Best-selling author and evangelist, Ray Comfort, said, "What may sound like compassion is actually pulpit betrayal. Rather than a sermon telling his hearers to steal from businesses, he should be telling them to take what they need from his own church's collection plate. If he didn't do that because his church is feeling the economic pinch, that brings into question his motive. If his parishioners take his advice and his weekly collection increases, he is benefiting from the crime he instigated and therefore complicit to it. The question also arises as to whether or not the priest personally practices what he preaches. Does he himself shoplift? If he doesn't, he's a hypocrite. If he does, then he's a criminal. If he says that he doesn't need to shoplift because he is financially sound, then he should be giving to his poor folks, rather than making them into thieves."

Britain's Daily Mail reported, "He told parishioners it would not break the eighth commandment 'thou shalt not steal' because it 'is permissible for those who are in desperate situations to take food that they might not starve.' The Yorkshire Evening Post reported that he said, "'My advice, as a Christian priest, is to shoplift,' he told his stunned congregation at St Lawrence and St Hilda in York."

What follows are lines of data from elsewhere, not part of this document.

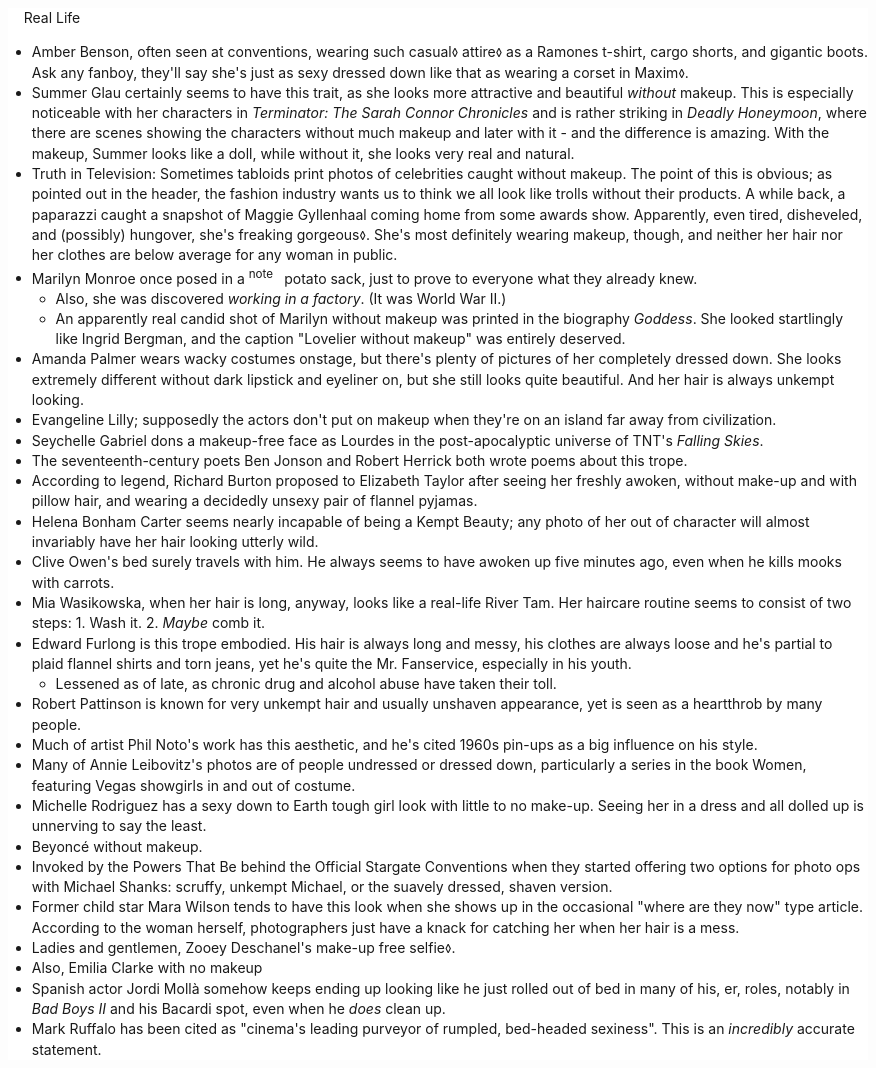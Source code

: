     Real Life 

-   Amber Benson, often seen at conventions, wearing such casual<small>◊</small> attire<small>◊</small> as a Ramones t-shirt, cargo shorts, and gigantic boots. Ask any fanboy, they'll say she's just as sexy dressed down like that as wearing a corset in Maxim<small>◊</small>.
-   Summer Glau certainly seems to have this trait, as she looks more attractive and beautiful _without_ makeup. This is especially noticeable with her characters in _Terminator: The Sarah Connor Chronicles_ and is rather striking in _Deadly Honeymoon_, where there are scenes showing the characters without much makeup and later with it - and the difference is amazing. With the makeup, Summer looks like a doll, while without it, she looks very real and natural.
-   Truth in Television: Sometimes tabloids print photos of celebrities caught without makeup. The point of this is obvious; as pointed out in the header, the fashion industry wants us to think we all look like trolls without their products. A while back, a paparazzi caught a snapshot of Maggie Gyllenhaal coming home from some awards show. Apparently, even tired, disheveled, and (possibly) hungover, she's freaking gorgeous<small>◊</small>. She's most definitely wearing makeup, though, and neither her hair nor her clothes are below average for any woman in public.
-   Marilyn Monroe once posed in a <sup>note&nbsp;</sup>  potato sack, just to prove to everyone what they already knew.
    -   Also, she was discovered _working in a factory_. (It was World War II.)
    -   An apparently real candid shot of Marilyn without makeup was printed in the biography _Goddess_. She looked startlingly like Ingrid Bergman, and the caption "Lovelier without makeup" was entirely deserved.
-   Amanda Palmer wears wacky costumes onstage, but there's plenty of pictures of her completely dressed down. She looks extremely different without dark lipstick and eyeliner on, but she still looks quite beautiful. And her hair is always unkempt looking.
-   Evangeline Lilly; supposedly the actors don't put on makeup when they're on an island far away from civilization.
-   Seychelle Gabriel dons a makeup-free face as Lourdes in the post-apocalyptic universe of TNT's _Falling Skies_.
-   The seventeenth-century poets Ben Jonson and Robert Herrick both wrote poems about this trope.
-   According to legend, Richard Burton proposed to Elizabeth Taylor after seeing her freshly awoken, without make-up and with pillow hair, and wearing a decidedly unsexy pair of flannel pyjamas.
-   Helena Bonham Carter seems nearly incapable of being a Kempt Beauty; any photo of her out of character will almost invariably have her hair looking utterly wild.
-   Clive Owen's bed surely travels with him. He always seems to have awoken up five minutes ago, even when he kills mooks with carrots.
-   Mia Wasikowska, when her hair is long, anyway, looks like a real-life River Tam. Her haircare routine seems to consist of two steps: 1. Wash it. 2. _Maybe_ comb it.
-   Edward Furlong is this trope embodied. His hair is always long and messy, his clothes are always loose and he's partial to plaid flannel shirts and torn jeans, yet he's quite the Mr. Fanservice, especially in his youth.
    -   Lessened as of late, as chronic drug and alcohol abuse have taken their toll.
-   Robert Pattinson is known for very unkempt hair and usually unshaven appearance, yet is seen as a heartthrob by many people.
-   Much of artist Phil Noto's work has this aesthetic, and he's cited 1960s pin-ups as a big influence on his style.
-   Many of Annie Leibovitz's photos are of people undressed or dressed down, particularly a series in the book Women, featuring Vegas showgirls in and out of costume.
-   Michelle Rodriguez has a sexy down to Earth tough girl look with little to no make-up. Seeing her in a dress and all dolled up is unnerving to say the least.
-   Beyoncé without makeup.
-   Invoked by the Powers That Be behind the Official Stargate Conventions when they started offering two options for photo ops with Michael Shanks: scruffy, unkempt Michael, or the suavely dressed, shaven version.
-   Former child star Mara Wilson tends to have this look when she shows up in the occasional "where are they now" type article. According to the woman herself, photographers just have a knack for catching her when her hair is a mess.
-   Ladies and gentlemen, Zooey Deschanel's make-up free selfie<small>◊</small>.
-   Also, Emilia Clarke with no makeup
-   Spanish actor Jordi Mollà somehow keeps ending up looking like he just rolled out of bed in many of his, er, roles, notably in _Bad Boys II_ and his Bacardi spot, even when he _does_ clean up.
-   Mark Ruffalo has been cited as "cinema's leading purveyor of rumpled, bed-headed sexiness". This is an _incredibly_ accurate statement.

Comfort said, "The twisted advice of the Reverend is nothing new. The religious leaders at the time of Christ also perverted the Ten Commandments. In Matthew 15 they changed the Fifth so that they didn't have to honor their father and mother, and they even tried to soften the Seventh. But in the Sermon on the Mount Jesus warned that God considers lust to be adultery of the heart.

"This all comes from something called 'idolatry,' which is the sin of making a god in your own image. Once you do that, anything goes. The Bible says that if you steal, even in the case of dire need, you pay back seven-fold. Sex becomes okay "if you love someone." Lying becomes morally okay if they are lies that don't "hurt" anyone. Adultery becomes acceptable if the marriage is boring, and the murder of children in the womb is permitted if a pregnancy is an inconvenience. But the Bible is clear that all liars, adulterers, murderers and thieves will end up in Hell."

The Rev. Jones added, "I do not offer such advice because I think that stealing is a good thing, or because I think it is harmless, for it is neither." He said that people shouldn't steal from small, family businesses, but from large national businesses.

Comfort, who spent a lot of his time feeding the homeless in Los Angeles' infamous McArthur Park, said, "This is what happens when unconverted men go into the ministry. Many of today's preachers should have been plumbers, motivational speakers or bankers, rather than what the Bible calls 'preachers of righteousness.' The moral Law is meant to show us that we are sinners and that we need a Savior. The Ten Commandments don't need changing. We do. We may change them to suit ourselves, but they will still be the standard of judgment on Judgment Day. God wrote them in stone for a reason."